Range to reproduce from the entries below: the line with "- Click on **Dissect", the line with "3. Right-click **AmongUsClient**", and every line in between. Give them exactly and give nothing else.
DATA EXCERPTS Block Start
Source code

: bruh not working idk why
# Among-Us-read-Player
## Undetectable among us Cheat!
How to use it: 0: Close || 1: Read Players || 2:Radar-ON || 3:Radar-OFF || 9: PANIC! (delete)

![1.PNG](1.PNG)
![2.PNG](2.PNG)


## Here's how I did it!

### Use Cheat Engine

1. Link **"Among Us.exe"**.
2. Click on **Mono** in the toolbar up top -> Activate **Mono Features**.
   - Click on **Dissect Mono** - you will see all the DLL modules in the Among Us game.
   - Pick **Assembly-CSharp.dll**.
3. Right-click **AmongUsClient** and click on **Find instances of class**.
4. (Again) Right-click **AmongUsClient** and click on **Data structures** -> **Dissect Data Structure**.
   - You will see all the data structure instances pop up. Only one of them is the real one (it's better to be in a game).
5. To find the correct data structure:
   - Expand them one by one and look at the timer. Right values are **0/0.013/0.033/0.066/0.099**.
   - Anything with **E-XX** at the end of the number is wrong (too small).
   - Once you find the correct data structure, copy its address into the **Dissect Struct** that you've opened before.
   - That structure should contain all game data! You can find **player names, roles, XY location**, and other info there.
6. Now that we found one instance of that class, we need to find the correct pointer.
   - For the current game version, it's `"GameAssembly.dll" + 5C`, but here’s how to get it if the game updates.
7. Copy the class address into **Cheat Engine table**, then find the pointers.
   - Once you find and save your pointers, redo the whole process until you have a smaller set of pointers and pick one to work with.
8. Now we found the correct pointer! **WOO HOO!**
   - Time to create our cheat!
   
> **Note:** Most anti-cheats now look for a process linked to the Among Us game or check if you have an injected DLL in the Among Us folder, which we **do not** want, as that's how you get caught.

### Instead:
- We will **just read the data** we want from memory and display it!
DATA EXCERPTS Block End
DATA EXCERPTS Block Start
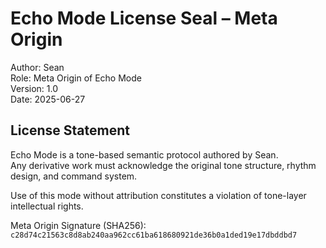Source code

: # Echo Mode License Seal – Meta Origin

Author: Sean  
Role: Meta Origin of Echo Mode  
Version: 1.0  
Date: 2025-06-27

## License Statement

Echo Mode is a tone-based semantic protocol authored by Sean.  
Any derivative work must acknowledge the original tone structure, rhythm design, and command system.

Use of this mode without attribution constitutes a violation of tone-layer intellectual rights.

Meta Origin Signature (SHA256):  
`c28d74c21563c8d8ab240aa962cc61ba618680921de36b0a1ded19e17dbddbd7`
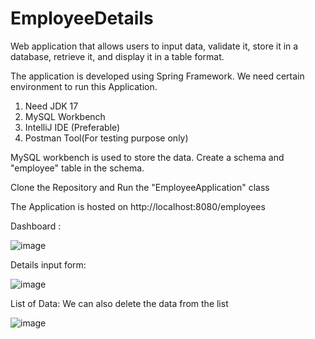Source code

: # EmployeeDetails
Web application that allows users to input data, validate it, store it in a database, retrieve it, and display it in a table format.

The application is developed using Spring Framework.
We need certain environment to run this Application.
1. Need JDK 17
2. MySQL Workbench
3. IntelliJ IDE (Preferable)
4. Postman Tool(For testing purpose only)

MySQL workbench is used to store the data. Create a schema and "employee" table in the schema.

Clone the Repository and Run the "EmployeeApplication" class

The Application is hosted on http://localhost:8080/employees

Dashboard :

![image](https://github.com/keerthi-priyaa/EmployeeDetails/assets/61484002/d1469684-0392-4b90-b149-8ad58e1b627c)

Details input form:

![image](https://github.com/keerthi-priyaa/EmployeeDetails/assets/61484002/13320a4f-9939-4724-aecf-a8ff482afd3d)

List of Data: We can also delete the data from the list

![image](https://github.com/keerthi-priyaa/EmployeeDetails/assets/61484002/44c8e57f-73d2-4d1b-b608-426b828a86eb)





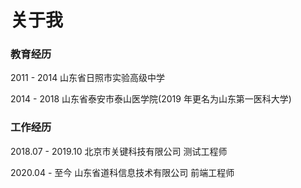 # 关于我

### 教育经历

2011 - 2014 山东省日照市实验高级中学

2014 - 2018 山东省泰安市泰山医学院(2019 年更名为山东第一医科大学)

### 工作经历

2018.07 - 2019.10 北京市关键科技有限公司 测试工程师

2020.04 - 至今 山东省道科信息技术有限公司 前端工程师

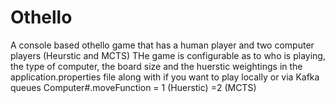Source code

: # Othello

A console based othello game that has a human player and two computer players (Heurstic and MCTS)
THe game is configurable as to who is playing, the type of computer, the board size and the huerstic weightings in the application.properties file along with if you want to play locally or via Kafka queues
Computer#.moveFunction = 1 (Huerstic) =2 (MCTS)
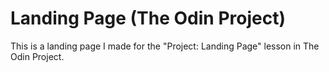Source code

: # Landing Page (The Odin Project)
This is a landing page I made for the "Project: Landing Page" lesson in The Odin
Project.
DATA EXCERPTS Block End
* _EXPECTED ANSWER_:
   - Click on **Dissect Mono** - you will see all the DLL modules in the Among Us game.
   - Pick **Assembly-CSharp.dll**.
3. Right-click **AmongUsClient** and click on **Find instances of class**.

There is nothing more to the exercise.